Re: Optimization opportunity: Speed up serialization and deserialization

Posted by Sean Owen <sr...@gmail.com>.
What's the specific improvement idea?

Size and speed improvements would be good. The Hadoop serialization
mechanism is already pretty low-level, dealing directly in bytes (as
opposed to fancier stuff like Avro). It's if anything fast and lean
but quite manual. The latest Writable updates squeezed out most of the
remaining overhead.

One thing to recall is that in the tradeoff between size and speed, a
test against a local ramdisk will make the cost of reading/writing
bytes artificially low. That is to say I'd just err more on the side
of compactness unless it makes a very big difference in decode time,
as I imagine the cost of decoding bytes is nothing compared to that of
storing and transmitting over a network. (Not to mention HDFS's work
to replicate those bytes, etc.)

I suspect there might be some value in storing vector indices as
variable length ints, since they're usually not so large. I can also
imagine more compact variable length encodings than the one in
WritableUtils -- thinking of the encoding used in MIDI (and elsewhere
I'd guess), where 7 bits per byte are used and the top bit signals the
final value.
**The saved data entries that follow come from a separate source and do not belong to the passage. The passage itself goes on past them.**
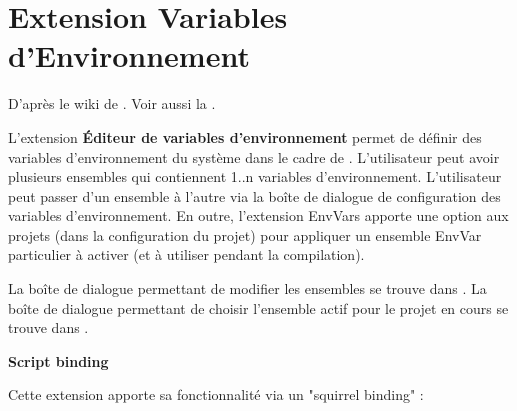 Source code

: \section{Extension Variables d'Environnement}\label{sec:EnvVar_Plugin}

D'après le wiki de \codeblocks. Voir aussi la .

L'extension \textbf{Éditeur de variables d'environnement} permet de définir des variables d'environnement du système dans le cadre de \codeblocks.\newline
L'utilisateur peut avoir plusieurs ensembles qui contiennent 1..n variables d'environnement.\newline
L'utilisateur peut passer d'un ensemble à l'autre via la boîte de dialogue de configuration des variables d'environnement.\newline
En outre, l'extension EnvVars apporte une option aux projets (dans la configuration du projet) pour appliquer un ensemble EnvVar particulier à activer (et à utiliser pendant la compilation).

La boîte de dialogue permettant de modifier les ensembles se trouve dans .\newline
La boîte de dialogue permettant de choisir l'ensemble actif pour le projet en cours se trouve dans .\newline

\textbf{Script binding}

Cette extension apporte sa fonctionnalité via un "squirrel binding" : 

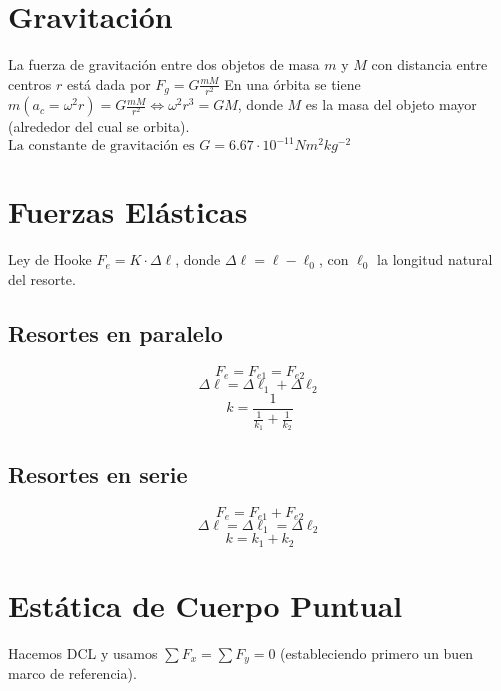 \documentclass[a4paper]{article}
\begin{document}
\section{Gravitación}
La fuerza de gravitación entre dos objetos de masa $m$ y $M$ con
distancia entre centros $r$ está dada por \(
F_g = G\frac{mM}{r^2}
\)
En una órbita se tiene $m(a_c = \omega^2r) = G\frac{mM}{r^2} \iff
\omega^2r^3 = GM$, donde $M$ es la masa del objeto mayor (alrededor del cual
se orbita).
\(\text{La constante de gravitación es } G = 6.67 \cdot 10^{-11}
Nm^2kg^{-2}\)

\section{Fuerzas Elásticas}
Ley de Hooke $F_e = K\cdot \Delta\ell$, donde $\Delta\ell = \ell - \ell_0$,
con $\ell_0$ la longitud natural del resorte.
\begin{multicols}{2}

	\subsection{Resortes en paralelo}

\[
F_e = F_{e1} = F_{e2}
\]
\[
\Delta\ell = \Delta\ell_1 + \Delta\ell_2
\]
\[
	k = \frac{1}{\frac{1}{k_1} +\frac{1}{k_2}}
\]

	\columnbreak

	\subsection{Resortes en serie}

\[
F_e = F_{e1} + F_{e2}
\]
\[
\Delta\ell = \Delta\ell_1 = \Delta\ell_2
\]
\[
	k = k_1 + k_2
\]
\end{multicols}
\section{Estática de Cuerpo Puntual}
Hacemos DCL y usamos $\sum F_x = \sum F_y = 0$ (estableciendo primero un
buen marco de referencia).
\end{document}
IIRC WritableUtils always spends 8 bits writing the
length of the encoding.

On Sun, May 2, 2010 at 5:02 PM, Robin Anil <ro...@gmail.com> wrote:
> I am getting more and  more ideas as I try to write about scaling Mahout
> clustering. I added serialize and de serialize benchmark for Vectors and
> checked the speed of our vectors.
>
> Here is the output with Cardinality=1000 Sparsity=1000(dense) numVectors=100
> loop=100 (hence writing 10K(int-doubles) to and reading back from disk)
> Note: that these are not disk MB/s but the size of vectors/per sec
> deserialized and the filesystem is a Ramdisk.